[proofplan]
We prove by induction on $k \in \mathbb{N}$ that $(A_G^k)_{xy}$ counts walks of length $k$ from $x$ to $y$. The base case $k = 1$ is immediate from the definition of the adjacency matrix. For the inductive step, we use the matrix product formula $(A_G^k)_{xy} = \sum_z (A_G^{k-1})_{xz} (A_G)_{zy}$ together with the walk-splitting bijection: every walk of length $k$ from $x$ to $y$ decomposes uniquely as a walk of length $k-1$ from $x$ to some vertex $z$, followed by an edge $zy$.
[/proofplan]
[step:Fix notation and set up induction on walk length]

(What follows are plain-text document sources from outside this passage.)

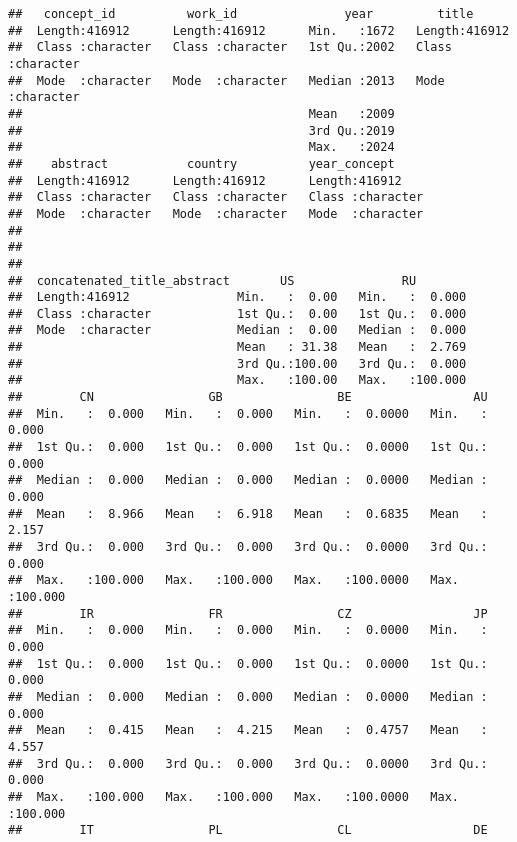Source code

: \documentclass[
]{article}
\begin{document}
\begin{verbatim}
##   concept_id          work_id               year         title          
##  Length:416912      Length:416912      Min.   :1672   Length:416912     
##  Class :character   Class :character   1st Qu.:2002   Class :character  
##  Mode  :character   Mode  :character   Median :2013   Mode  :character  
##                                        Mean   :2009                     
##                                        3rd Qu.:2019                     
##                                        Max.   :2024                     
##    abstract           country          year_concept      
##  Length:416912      Length:416912      Length:416912     
##  Class :character   Class :character   Class :character  
##  Mode  :character   Mode  :character   Mode  :character  
##                                                          
##                                                          
##                                                          
##  concatenated_title_abstract       US               RU         
##  Length:416912               Min.   :  0.00   Min.   :  0.000  
##  Class :character            1st Qu.:  0.00   1st Qu.:  0.000  
##  Mode  :character            Median :  0.00   Median :  0.000  
##                              Mean   : 31.38   Mean   :  2.769  
##                              3rd Qu.:100.00   3rd Qu.:  0.000  
##                              Max.   :100.00   Max.   :100.000  
##        CN                GB                BE                 AU         
##  Min.   :  0.000   Min.   :  0.000   Min.   :  0.0000   Min.   :  0.000  
##  1st Qu.:  0.000   1st Qu.:  0.000   1st Qu.:  0.0000   1st Qu.:  0.000  
##  Median :  0.000   Median :  0.000   Median :  0.0000   Median :  0.000  
##  Mean   :  8.966   Mean   :  6.918   Mean   :  0.6835   Mean   :  2.157  
##  3rd Qu.:  0.000   3rd Qu.:  0.000   3rd Qu.:  0.0000   3rd Qu.:  0.000  
##  Max.   :100.000   Max.   :100.000   Max.   :100.0000   Max.   :100.000  
##        IR                FR                CZ                 JP         
##  Min.   :  0.000   Min.   :  0.000   Min.   :  0.0000   Min.   :  0.000  
##  1st Qu.:  0.000   1st Qu.:  0.000   1st Qu.:  0.0000   1st Qu.:  0.000  
##  Median :  0.000   Median :  0.000   Median :  0.0000   Median :  0.000  
##  Mean   :  0.415   Mean   :  4.215   Mean   :  0.4757   Mean   :  4.557  
##  3rd Qu.:  0.000   3rd Qu.:  0.000   3rd Qu.:  0.0000   3rd Qu.:  0.000  
##  Max.   :100.000   Max.   :100.000   Max.   :100.0000   Max.   :100.000  
##        IT                PL                CL                 DE         

\end{verbatim}
\end{document}
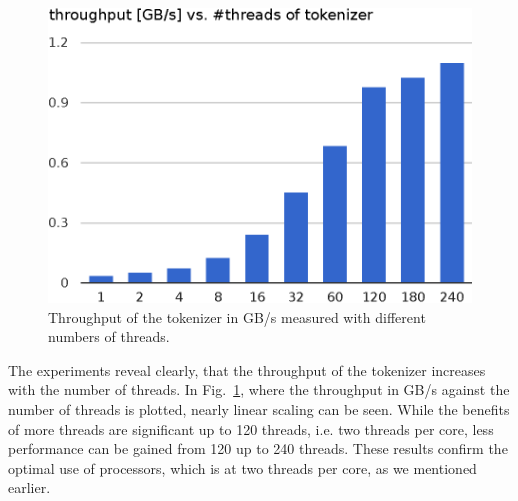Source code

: \begin{figure}\centering
  \includegraphics[scale=.75]{img/tokenizer_throughput_2.eps}
  \caption{Throughput of the tokenizer in GB/s measured with different numbers of threads.
  \label{tokenizer_throughput}}
\end{figure}
The experiments reveal clearly, that the throughput of the tokenizer increases with the number of threads. In Fig.~\ref{tokenizer_throughput}, where the throughput in GB/s against the number of threads is plotted, nearly linear scaling can be seen. While the benefits of more threads are significant up to 120 threads, i.e. two threads per core, less performance can be gained from 120 up to 240 threads. These results confirm the optimal use of processors, which is at two threads per core, as we mentioned earlier.

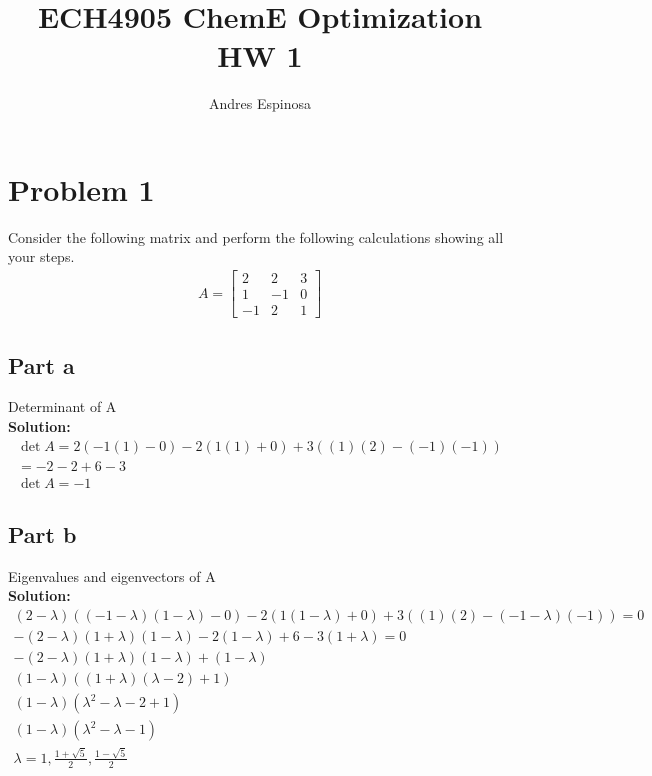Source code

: \documentclass[11pt]{article}
\title{ECH4905 ChemE Optimization HW 1}
\author{Andres Espinosa}
\begin{document}
\maketitle

\section{Problem 1}
Consider the following matrix and perform the following calculations showing all your steps.
\begin{align*}
    A = 
  \begin{bmatrix}
     2 & 2 & 3 \\
     1 & -1 &0 \\
     -1 & 2 &1
  \end{bmatrix}
\end{align*}
\subsection{Part a}
Determinant of A
\\
\textbf{Solution: }
\begin{gather*}
    \det A = 
    2 (-1(1) - 0) - 2(1(1) + 0) + 3((1)(2) - (-1)(-1)) \\
    = -2 -2 + 6 - 3 \\
    \det A = -1
\end{gather*}

\subsection{Part b}
Eigenvalues and eigenvectors of A
\\
\textbf{Solution: }
\begin{gather*}
    (2- \lambda) ((-1 - \lambda)(1 - \lambda) - 0) - 2(1(1- \lambda) + 0) + 3((1)(2) - (-1-\lambda)(-1)) = 0 \\
    -(2-\lambda)(1+\lambda)(1-\lambda) -2(1-\lambda) + 6 -3(1+\lambda) = 0 \\
    -(2-\lambda)(1+\lambda)(1-\lambda) + (1-\lambda) \\
    (1-\lambda)((1+\lambda)(\lambda-2)+1) \\
    (1-\lambda)(\lambda^2 - \lambda -2 +1) \\
    (1-\lambda)(\lambda^2 - \lambda -1) \\
    \lambda = 1, \frac{1+\sqrt{5}}{2}, \frac{1 - \sqrt{5}}{2}
\end{gather*}

\end{document}
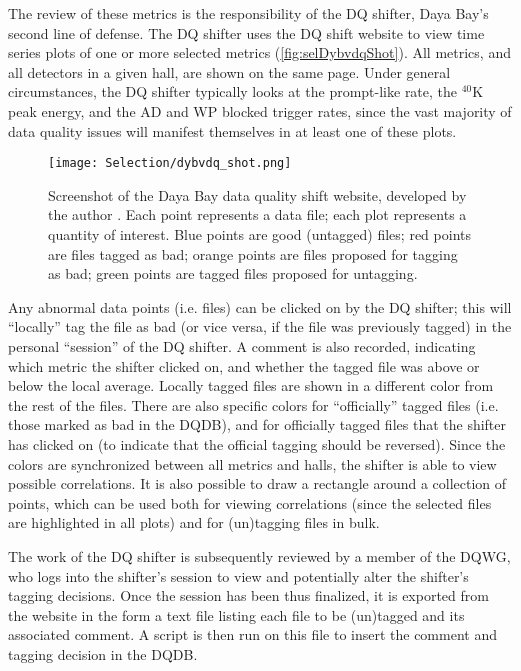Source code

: \documentclass[../thesis.tex]{subfiles}
\begin{document}
The review of these metrics is the responsibility of the DQ shifter, Daya Bay's second line of defense. The DQ shifter uses the DQ shift website to view time series plots of one or more selected metrics (\autoref{fig:selDybvdqShot}). All metrics, and all detectors in a given hall, are shown on the same page. Under general circumstances, the DQ shifter typically looks at the prompt-like rate, the $^{40}$K peak energy, and the AD and WP blocked trigger rates, since the vast majority of data quality issues will manifest themselves in at least one of these plots.

\begin{figure}[h!]
  \texttt{[image: Selection/dybvdq\_shot.png]}
  \caption[Screenshot of Daya Bay data quality website.]{Screenshot of the Daya Bay data quality shift website, developed by the author \cite{dybvdq}. Each point represents a data file; each plot represents a quantity of interest. Blue points are good (untagged) files; red points are files tagged as bad; orange points are files proposed for tagging as bad; green points are tagged files proposed for untagging.}
  \label{fig:selDybvdqShot}
\end{figure}

Any abnormal data points (i.e. files) can be clicked on by the DQ shifter; this will ``locally'' tag the file as bad (or vice versa, if the file was previously tagged) in the personal ``session'' of the DQ shifter. A comment is also recorded, indicating which metric the shifter clicked on, and whether the tagged file was above or below the local average. Locally tagged files are shown in a different color from the rest of the files. There are also specific colors for ``officially'' tagged files (i.e. those marked as bad in the DQDB), and for officially tagged files that the shifter has clicked on (to indicate that the official tagging should be reversed). Since the colors are synchronized between all metrics and halls, the shifter is able to view possible correlations. It is also possible to draw a rectangle around a collection of points, which can be used both for viewing correlations (since the selected files are highlighted in all plots) and for (un)tagging files in bulk. 

The work of the DQ shifter is subsequently reviewed by a member of the DQWG, who logs into the shifter's session to view and potentially alter the shifter's tagging decisions. Once the session has been thus finalized, it is exported from the website in the form a text file listing each file to be (un)tagged and its associated comment. A script is then run on this file to insert the comment and tagging decision in the DQDB.
\end{document}
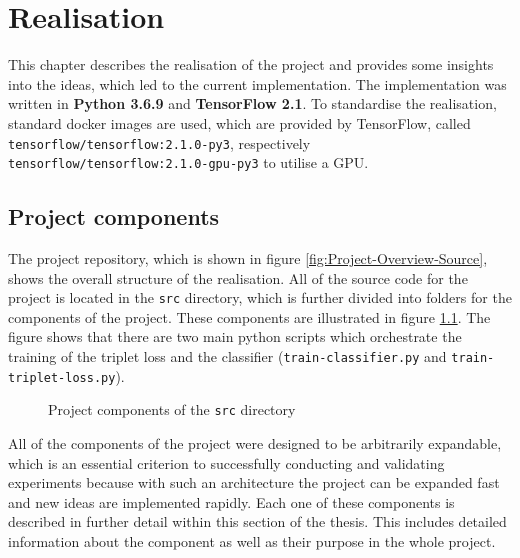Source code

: \chapter{Realisation}
\label{ch:Realisation}
This chapter describes the realisation of the project and provides some insights into the ideas, which led to the current implementation. The implementation was written in \textbf{Python 3.6.9} and \textbf{TensorFlow 2.1}. To standardise the realisation, standard docker images are used, which are provided by TensorFlow, called \texttt{tensorflow/tensorflow:2.1.0-py3}, respectively \texttt{tensorflow/tensorflow:2.1.0-gpu-py3} to utilise a GPU.

\section{Project components}
\label{sec:Project-Components}
The project repository, which is shown in figure \ref{fig:Project-Overview-Source}, shows the overall structure of the realisation. All of the source code for the project is located in the \texttt{src} directory, which is further divided into folders for the components of the project. These components are illustrated in figure \ref{sec:Project-Components}. The figure shows that there are two main python scripts which orchestrate the training of the triplet loss and the classifier (\texttt{train-classifier.py} and \texttt{train-triplet-loss.py}). 

\begin{figure}[ht]
\caption{Project components of the \texttt{src} directory}
\label{fig:Project-Components}
\end{figure}
\noindent
All of the components of the project were designed to be arbitrarily expandable, which is an essential criterion to successfully conducting and validating experiments because with such an architecture the project can be expanded fast and new ideas are implemented rapidly.
\newline
\newline
Each one of these components is described in further detail within this section of the thesis. This includes detailed information about the component as well as their purpose in the whole project.

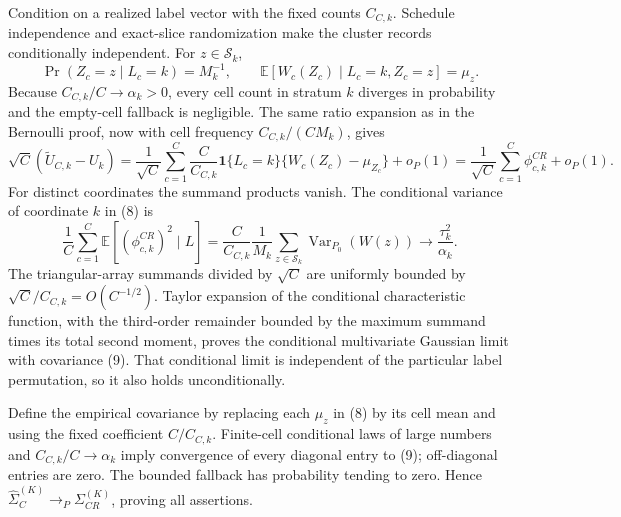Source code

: Condition on a realized label vector with the fixed counts \(C_{C,k}\).  Schedule independence and exact-slice randomization make the cluster records conditionally independent.  For \(z\in\mathcal S_k\),
\[
 \Pr(Z_c=z\mid L_c=k)=M_k^{-1},\qquad
 \mathbb E[W_c(Z_c)\mid L_c=k,Z_c=z]=\mu_z.
\]
Because \(C_{C,k}/C\to\alpha_k>0\), every cell count in stratum \(k\) diverges in probability and the empty-cell fallback is negligible.  The same ratio expansion as in the Bernoulli proof, now with cell frequency \(C_{C,k}/(CM_k)\), gives
\[
 \sqrt C(\widetilde U_{C,k}-U_k)
 =\frac1{\sqrt C}\sum_{c=1}^C\frac{C}{C_{C,k}}{\mathbf 1}\{L_c=k\}
 \{W_c(Z_c)-\mu_{Z_c}\}+o_P(1)
 =\frac1{\sqrt C}\sum_{c=1}^C\phi_{c,k}^{CR}+o_P(1). \tag{8}
\]
For distinct coordinates the summand products vanish.  The conditional variance of coordinate \(k\) in (8) is
\[
 \frac1C\sum_{c=1}^C\mathbb E[(\phi_{c,k}^{CR})^2\mid L]
 =\frac{C}{C_{C,k}}\frac1{M_k}\sum_{z\in\mathcal S_k}\operatorname{Var}_{P_0}(W(z))
 \longrightarrow\frac{\tau_k^2}{\alpha_k}. \tag{9}
\]
The triangular-array summands divided by \(\sqrt C\) are uniformly bounded by \(\sqrt C/C_{C,k}=O(C^{-1/2})\).  Taylor expansion of the conditional characteristic function, with the third-order remainder bounded by the maximum summand times its total second moment, proves the conditional multivariate Gaussian limit with covariance (9).  That conditional limit is independent of the particular label permutation, so it also holds unconditionally.

Define the empirical covariance by replacing each \(\mu_z\) in (8) by its cell mean and using the fixed coefficient \(C/C_{C,k}\).  Finite-cell conditional laws of large numbers and \(C_{C,k}/C\to\alpha_k\) imply convergence of every diagonal entry to (9); off-diagonal entries are zero.  The bounded fallback has probability tending to zero.  Hence \(\widehat\Sigma_C^{(K)}\to_P\Sigma_{CR}^{(K)}\), proving all assertions.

Let $G$ be a graph with vertex set $V(G)$ of cardinality $n$, identified with $\{1, \ldots, n\}$ by some labelling, and adjacency matrix $A_G \in \{0,1\}^{n \times n}$ defined by
\begin{align*}
(A_G)_{ij} = \mathbb{1}_{\{i \sim j\}}.
\end{align*}
A *walk of length $k$ from $x$ to $y$* is a sequence of vertices $(v_0, v_1, \ldots, v_k)$ with $v_0 = x$, $v_k = y$, and $v_{i-1} \sim v_i$ (i.e., $v_{i-1} v_i \in E(G)$) for $i = 1, \ldots, k$. Let $W_k(x, y)$ denote the set of such walks. We prove by induction on $k \geq 1$ that
\begin{align*}
(A_G^k)_{xy} = |W_k(x, y)|.
\end{align*}
[/step]
[step:Establish the base case $k = 1$ from the definition of the adjacency matrix]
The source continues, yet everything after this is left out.